◆ WHAT THE TASK REQUIRES ◆
Aside from the pictures, the entries should be given again exactly.

╭─ STORED DATA

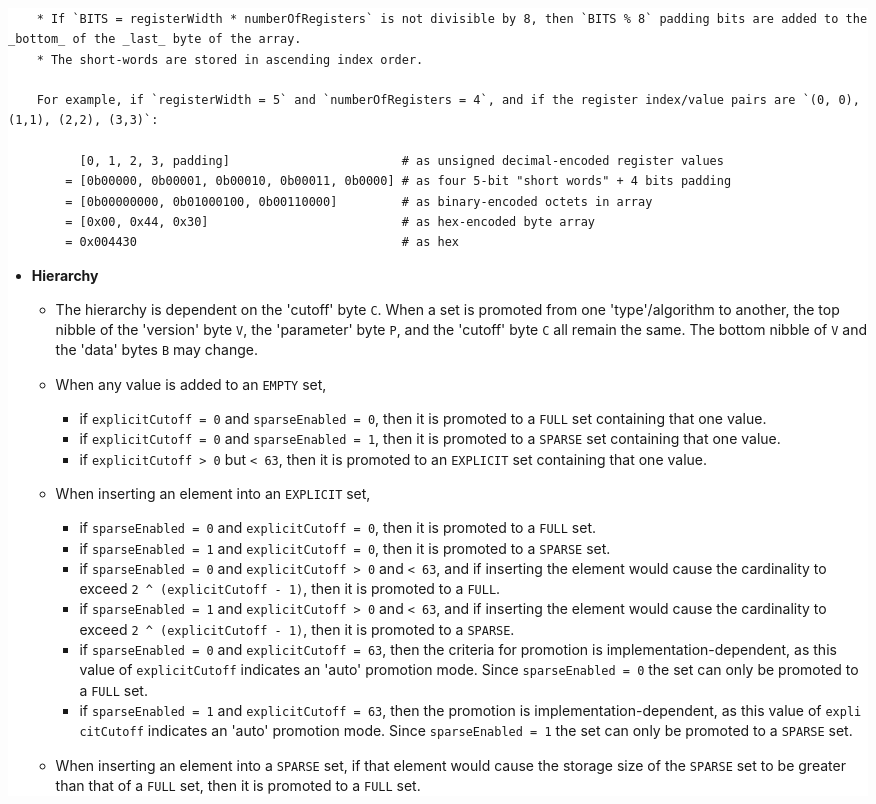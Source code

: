         * If `BITS = registerWidth * numberOfRegisters` is not divisible by 8, then `BITS % 8` padding bits are added to the _bottom_ of the _last_ byte of the array.
        * The short-words are stored in ascending index order.

        For example, if `registerWidth = 5` and `numberOfRegisters = 4`, and if the register index/value pairs are `(0, 0), (1,1), (2,2), (3,3)`:

              [0, 1, 2, 3, padding]                        # as unsigned decimal-encoded register values
            = [0b00000, 0b00001, 0b00010, 0b00011, 0b0000] # as four 5-bit "short words" + 4 bits padding
            = [0b00000000, 0b01000100, 0b00110000]         # as binary-encoded octets in array
            = [0x00, 0x44, 0x30]                           # as hex-encoded byte array
            = 0x004430                                     # as hex

+ **Hierarchy**

    * The hierarchy is dependent on the 'cutoff' byte `C`. When a set is promoted from one 'type'/algorithm to another, the top nibble of the 'version' byte `V`, the 'parameter' byte `P`, and the 'cutoff' byte `C` all remain the same. The bottom nibble of `V` and the 'data' bytes `B` may change.
    * When any value is added to an `EMPTY` set,

        * if `explicitCutoff = 0` and `sparseEnabled = 0`, then it is promoted to a `FULL` set containing that one value.
        * if `explicitCutoff = 0` and `sparseEnabled = 1`, then it is promoted to a `SPARSE` set containing that one value.
        * if `explicitCutoff > 0` but `< 63`, then it is promoted to an `EXPLICIT` set containing that one value.

    * When inserting an element into an `EXPLICIT` set,

        * if `sparseEnabled = 0` and `explicitCutoff = 0`, then it is promoted to a `FULL` set.
        * if `sparseEnabled = 1` and `explicitCutoff = 0`, then it is promoted to a `SPARSE` set.
        * if `sparseEnabled = 0` and `explicitCutoff > 0` and `< 63`, and if inserting the element would cause the cardinality to exceed `2 ^ (explicitCutoff - 1)`, then it is promoted to a `FULL`.
        * if `sparseEnabled = 1` and `explicitCutoff > 0` and `< 63`, and if inserting the element would cause the cardinality to exceed `2 ^ (explicitCutoff - 1)`, then it is promoted to a `SPARSE`.
        * if `sparseEnabled = 0` and `explicitCutoff = 63`, then the criteria for promotion is implementation-dependent, as this value of `explicitCutoff` indicates an 'auto' promotion mode. Since `sparseEnabled = 0` the set can only be promoted to a `FULL` set.
        * if `sparseEnabled = 1` and `explicitCutoff = 63`, then the promotion is implementation-dependent, as this value of `explicitCutoff` indicates an 'auto' promotion mode. Since `sparseEnabled = 1` the set can only be promoted to a `SPARSE` set.

    * When inserting an element into a `SPARSE` set, if that element would cause the storage size of the `SPARSE` set to be greater than that of a `FULL` set, then it is promoted to a `FULL` set.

╰─

◆ WRITTEN SOLUTION ◆
Source code

:         * If `BITS = registerWidth * numberOfRegisters` is not divisible by 8, then `BITS % 8` padding bits are added to the _bottom_ of the _last_ byte of the array.
        * The short-words are stored in ascending index order.

        For example, if `registerWidth = 5` and `numberOfRegisters = 4`, and if the register index/value pairs are `(0, 0), (1,1), (2,2), (3,3)`:

              [0, 1, 2, 3, padding]                        # as unsigned decimal-encoded register values
            = [0b00000, 0b00001, 0b00010, 0b00011, 0b0000] # as four 5-bit "short words" + 4 bits padding
            = [0b00000000, 0b01000100, 0b00110000]         # as binary-encoded octets in array
            = [0x00, 0x44, 0x30]                           # as hex-encoded byte array
            = 0x004430                                     # as hex

+ **Hierarchy**

    * The hierarchy is dependent on the 'cutoff' byte `C`. When a set is promoted from one 'type'/algorithm to another, the top nibble of the 'version' byte `V`, the 'parameter' byte `P`, and the 'cutoff' byte `C` all remain the same. The bottom nibble of `V` and the 'data' bytes `B` may change.
    * When any value is added to an `EMPTY` set,

        * if `explicitCutoff = 0` and `sparseEnabled = 0`, then it is promoted to a `FULL` set containing that one value.
        * if `explicitCutoff = 0` and `sparseEnabled = 1`, then it is promoted to a `SPARSE` set containing that one value.
        * if `explicitCutoff > 0` but `< 63`, then it is promoted to an `EXPLICIT` set containing that one value.

    * When inserting an element into an `EXPLICIT` set,

        * if `sparseEnabled = 0` and `explicitCutoff = 0`, then it is promoted to a `FULL` set.
        * if `sparseEnabled = 1` and `explicitCutoff = 0`, then it is promoted to a `SPARSE` set.
        * if `sparseEnabled = 0` and `explicitCutoff > 0` and `< 63`, and if inserting the element would cause the cardinality to exceed `2 ^ (explicitCutoff - 1)`, then it is promoted to a `FULL`.
        * if `sparseEnabled = 1` and `explicitCutoff > 0` and `< 63`, and if inserting the element would cause the cardinality to exceed `2 ^ (explicitCutoff - 1)`, then it is promoted to a `SPARSE`.
        * if `sparseEnabled = 0` and `explicitCutoff = 63`, then the criteria for promotion is implementation-dependent, as this value of `explicitCutoff` indicates an 'auto' promotion mode. Since `sparseEnabled = 0` the set can only be promoted to a `FULL` set.
        * if `sparseEnabled = 1` and `explicitCutoff = 63`, then the promotion is implementation-dependent, as this value of `explicitCutoff` indicates an 'auto' promotion mode. Since `sparseEnabled = 1` the set can only be promoted to a `SPARSE` set.

    * When inserting an element into a `SPARSE` set, if that element would cause the storage size of the `SPARSE` set to be greater than that of a `FULL` set, then it is promoted to a `FULL` set.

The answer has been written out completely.